Mandatory Credit: Mitch Stringer-USA TODAY Sports
If you weren’t watching the Paradise Jam championship, then boy did you miss out on a great game. Maryland very nearly surrendered a 19-point lead by some absolutely horrendous play from about the 12 minute mark of the second half to very nearly the last two minutes. The Terrapins built up a huge lead by holding Providence to 21 points in the first half thanks to the Friars not being able to hit a bucket and the Terps scoring just enough.
Then the second half came, and both teams reversed roles. The game was a classic case of regression to the mean, as Maryland came back down to earth and everyone knew Providence would be incapable of missing every shot they took. Bryce Cotton scored eight of the Friars final ten points with 4:46 remaining and brought them within two with 31 seconds remaining, but it wasn’t enough to overcome their woeful first half and complete the comeback.

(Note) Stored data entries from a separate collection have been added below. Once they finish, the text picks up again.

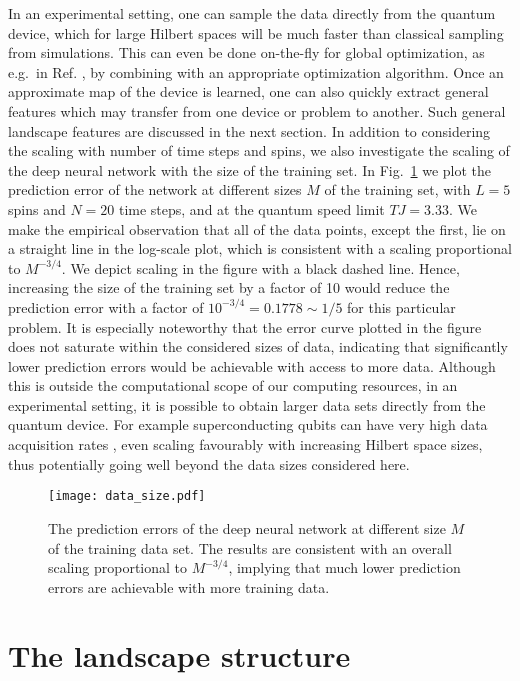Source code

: \documentclass[aps, twocolumn,superscriptaddress]{revtex4-1}
\begin{document}
In an experimental setting, one can sample the data directly from the quantum device, which for large Hilbert spaces will be much faster than classical sampling from simulations. This can even be done on-the-fly for global optimization, as e.g.~in Ref. \cite{kokail2019self}, by combining with an appropriate optimization algorithm. Once an approximate map of the device is learned, one can also quickly extract general features which may transfer from one device or problem to another. Such general landscape features are discussed in the next section.
In addition to considering the scaling with number of time steps and spins, we also investigate the scaling of the deep neural network with the size of the training set. In Fig.~\ref{fig:training_size} we plot the prediction error of the network at different sizes $M$ of the training set, with $L=5$ spins and $N = 20$ time steps, and at the quantum speed limit $TJ = 3.33$. We make the empirical observation that all of the data points, except the first, lie on a straight line in the log-scale plot, which is consistent with a scaling proportional to $M^{-3/4}$. We depict scaling in the figure with a black dashed line. Hence, increasing the size of the training set by a factor of 10 would reduce the prediction error with a factor of $10^{-3/4} = 0.1778 \sim 1/5$ for this particular problem.
It is especially noteworthy that the error curve plotted in the figure does not saturate within the considered sizes of data, indicating that significantly lower prediction errors would be achievable with access to more data. Although this is outside the computational scope of our computing resources, in an experimental setting, it is possible to obtain larger data sets directly from the quantum device. For example superconducting qubits can have very high data acquisition rates \cite{walter2017rapid}, even scaling favourably with increasing Hilbert space sizes, thus potentially going well beyond the data sizes considered here. 


\begin{figure}
    \centering
    \texttt{[image: data\_size.pdf]}
    \caption{The prediction errors of the deep neural network at different size $M$ of the training data set. The results are consistent with an overall scaling proportional to $M^{-3/4}$, implying that much lower prediction errors are achievable with more training data. }
    \label{fig:training_size}
\end{figure}

\section{The landscape structure} \label{sec:landscape_structure}
\end{document}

Fortunately, the Terrapins have Dez Wells for most of their crunch time games. Wells drained two runners and hit free throws down the stretch to score eight of Maryland’s final twelve points and stave off Providence. He probably couldn’t have done it, though, without a great defensive effort by a cold-shooting Layman (2-of-10 from the floor, 6 points) who had two late blocks to prevent scores and a game sealing free throw with one second remaining.

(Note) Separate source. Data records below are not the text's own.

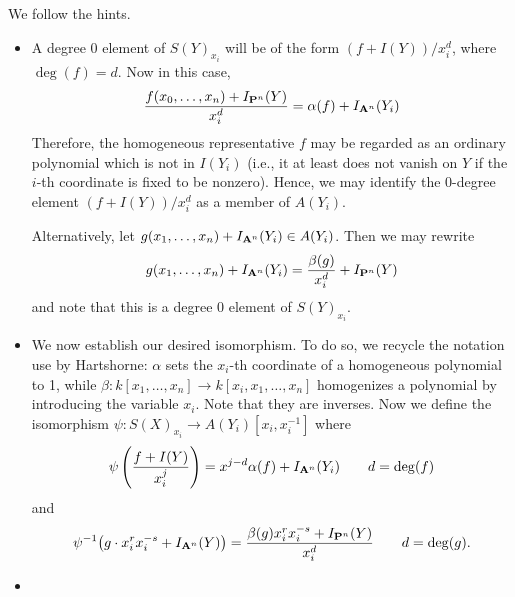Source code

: \documentclass[10pt]{amsart}
\begin{document}
\begin{solution}
    \begin{luke}
        We follow the hints.
        \begin{itemize}
            \item A degree 0 element of $S(Y)_{x_i}$ will be of the 
            form $(f + I(Y))/x_i^d$, where $\deg(f) = d$. Now in this case, 
            \[
                \frac{f(x_0, \dots, x_n) + I_{\pp^n}(Y)}{x_i^d}
                =
                \alpha(f) + I_{\aa^n}(Y_i)
            \]
            Therefore, the homogeneous 
            representative $f$ may be regarded as an ordinary polynomial which is 
            not in $I(Y_i)$ (i.e., it at least does not vanish on $Y$ if the $i$-th coordinate is 
            fixed to be nonzero). Hence, we may identify the 0-degree element 
            $(f + I(Y))/x_i^d$ as a member of $A(Y_i)$. 
    
            Alternatively, let $g(x_1, \dots, x_n) + I_{\aa^n}(Y_i) \in A(Y_i)$. 
            Then we may rewrite 
            \[
                g(x_1, \dots, x_n) + I_{\aa^n}(Y_i) = \frac{\beta(g)}{x_i^d} + I_{\pp^n}(Y)
            \]
            and note that this is a degree 0 element of $S(Y)_{x_i}$.

            \item We now establish our desired isomorphism. To do so, we recycle the notation use by 
            Hartshorne: $\alpha$ sets the $x_i$-th coordinate of a homogeneous polynomial to 1, 
            while $\beta: k[x_1, \dots, x_n] \to k[x_i, x_1, \dots, x_n]$ homogenizes a polynomial 
            by introducing the variable $x_i$. 
            Note that they are inverses. Now we define the isomorphism
            $\psi: S(X)_{x_i} \to A(Y_i)[x_i, x_i^{-1}]$ where 
            \[
                \psi\left( \frac{f + I(Y)}{x_i^j} \right)
                =
                x^{j-d}\alpha(f) + I_{\aa^n}(Y_i)
                \qquad 
                d = \deg(f)
            \]
            and 
            \[
                \psi^{-1}\big(g \cdot x_i^{r}x_i^{-s} + I_{\aa^n}(Y)\big) = 
                \frac{\beta(g)x_i^{r}x_i^{-s} + I_{\pp^n}(Y)}{x_i^d}
                \qquad 
                d = \deg(g).
            \]
            \item  
        \end{itemize}

        

        
        
        
        


        
    
    \end{luke}
\end{solution}
\end{document}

But we’ve got thoughts on this victory, which puts the Terps at 4-2 and finally gives them a win over a quality opponent, so let’s get into those now…
1.) This team is only halfway there so far, which is still better than last year
Six games into the season (seven if you include Catholic), and you can start to get an idea of what a team is about. For Maryland, that means coming to grips with the reality that this team has yet to put together a complete game offensively and defensively. As it is now they only come in halves, with Maryland averaging 32 points per game in the first half compared to 39 in the second. Essentially, we only get one half out of this team, and they’ve got to make that half count.

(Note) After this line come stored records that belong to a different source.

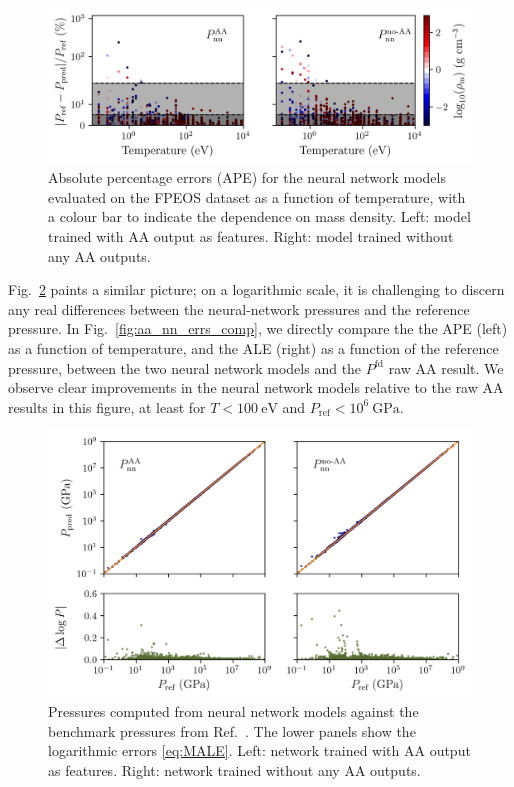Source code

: \documentclass[%
 preprint,
 superscriptaddress,
 amsmath,amssymb,
longbibliography,
]{revtex4-2}
\newcommand{\Pref}{P_\textrm{ref}}
\newcommand{\Pfd}{P^\textrm{fd}}
\begin{document}
\begin{figure}
    \centering
    \includegraphics{../figs/error_temp_nn.png}
    \caption{Absolute percentage errors (APE) for the neural network models evaluated on the FPEOS dataset \cite{Militzer_EOS_database} as a function of temperature, with a colour bar to indicate the dependence on mass density. Left: model trained with AA output as features. Right: model trained without any AA outputs.}
    \label{fig:nn_error_temp}
\end{figure}

Fig.~\ref{fig:nn_error_log} paints a similar picture; on a logarithmic scale, it is challenging to discern any real differences between the neural-network pressures and the reference pressure. In Fig.~\ref{fig:aa_nn_errs_comp}, we directly compare the the APE (left) as a function of temperature, and the ALE (right) as a function of the reference pressure, between the two neural network models and the $\Pfd$ raw AA result. We observe clear improvements in the neural network models relative to the raw AA results in this figure, at least for $T<100\ \textrm{eV}$ and $\Pref<10^6\ \textrm{GPa}$. 

\begin{figure}
    \centering
    \includegraphics{../figs/nn_log_errs.png}
    \caption{Pressures computed from neural network models against the benchmark pressures from Ref.~\cite{Militzer_EOS_database}. The lower panels show the logarithmic errors \eqref{eq:MALE}. Left: network trained with AA output as features. Right: network trained without any AA outputs.}
    \label{fig:nn_error_log}
\end{figure}
\end{document}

Against Providence, it was the first half that they put together completely. The Terps took away the paint entirely and forced the Friars streaky shooters to chuck it to victory, and the plan largely succeeded. Providence was allowed open shots, they just weren’t knocking them down. You have to believe that Turgeon did that by design, actually, but you also had to know that if they kept that strategy up, eventually Bryce Cotton would start hitting. He did, and nearly brought his team back from the brink in the process. Maryland didn’t make adjustments in the second half, and almost surrendered a lead that should have easily been insurmountable.
The good news is that Maryland was clearly tired, and they’re still playing better defense now than they were at this point last season. It’s undoubtedly going to take some time to get all parts clicking, but you have to imagine that by the end of the season, Maryland will be playing a more complete game by the end of the year. Progress is progress.
2.) For yet another game, Maryland limited turnovers and created them
There are two statistics to look at over the past two games that show why Maryland is winning games and coming through in crunch time. The first is their turnover rate. Against Providence, they committed only 11 turnovers; five were committed in the second half. You can’t score the ball if you’re turning it over, and for a Maryland team that challenged turnover norms last year (in a bad way), this is more than welcome.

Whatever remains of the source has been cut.